Pepe decía: “Yo no puedo creer, no me sale”. Y, aunque atravesó pérdidas enormes y 14 años de cautiverio, no encontró su refugio en la fe sino en otra cosa, en una forma de estar en el mundo, de luchar aquí. Para creyentes o no creyentes, su camino siempre estuvo de este lado del plano de la existencia.
Era un hombre con valor documental. Enseñaba siempre, en cada gesto, en cada palabra. Hoy estamos despidiendo a quien, quizás, sea la persona más querida del Uruguay. El último de los grandes líderes de la izquierda revolucionaria de los años 60 y 70. De los que soñaron con “tomar el cielo por asalto”.
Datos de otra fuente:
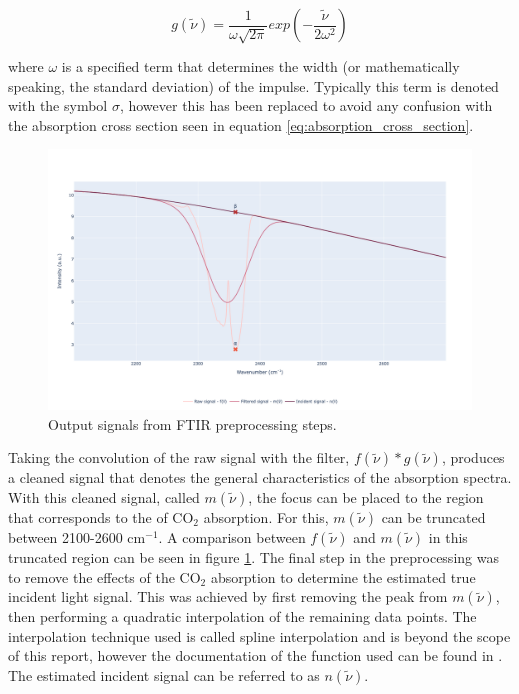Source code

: \begin{equation}
    g(\tilde{\nu}) = \frac{1}{\omega \sqrt{2\pi}} exp \left ( -\frac{\tilde{\nu}}{2 \omega^2} \right )
\end{equation}

where $\omega$ is a specified term that determines the width (or mathematically speaking, the standard deviation) of the impulse. Typically this term is denoted with the symbol $\sigma$, however this has been replaced to avoid any confusion with the absorption cross section seen in equation \ref{eq:absorption_cross_section}. 

\begin{figure}[h!]
	\centering
	\includegraphics[width=1\linewidth]{chapter_4/figures/FTIR_preprocessing.png}
	\caption{Output signals from FTIR preprocessing steps.}
	\label{fig:FTIR_preprocessing}
\end{figure}

Taking the convolution of the raw signal with the filter, $f(\tilde{\nu}) * g(\tilde{\nu})$, produces a cleaned signal that denotes the general characteristics of the absorption spectra. With this cleaned signal, called $m(\tilde{\nu})$, the focus can be placed to the region that corresponds to the of CO$_2$ absorption. For this, $m(\tilde{\nu})$ can be truncated between 2100-2600 cm$^{-1}$. A comparison between $f(\tilde{\nu})$ and $m(\tilde{\nu})$ in this truncated region can be seen in figure \ref{fig:FTIR_preprocessing}. The final step in the preprocessing was to remove the effects of the CO$_2$ absorption to determine the estimated true incident light signal. This was achieved by first removing the peak from $m(\tilde{\nu})$, then performing a quadratic interpolation of the remaining data points. The interpolation technique used is called spline interpolation and is beyond the scope of this report, however the documentation of the function used can be found in \cite{PresTeukVettFlan92, BSpline_scipy}. The estimated incident signal can be referred to as $n(\tilde{\nu})$.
Lo que vivimos ha sido impactante. Familias enteras se acercaron al Palacio Legislativo para darle el último adiós, se detuvieron frente a Lucía y los compañeros y compañeras más cercanos. Pepe sabía que la gente lo quería, pero solía minimizarlo. Decía que las causas humanas son tan complejas que, a veces, las personas necesitan sintetizarlas en una figura, en una voz, en un liderazgo. Y él asumió esa carga: la del cariño, pero también la de la esperanza, del dolor, de las expectativas de miles de personas.
Pepe va a seguir siendo conjugado en presente por esta sociedad. Su pensamiento, su ética, su humildad radical, su republicanismo llano y popular van a adquirir una dimensión parecida a la del batllismo.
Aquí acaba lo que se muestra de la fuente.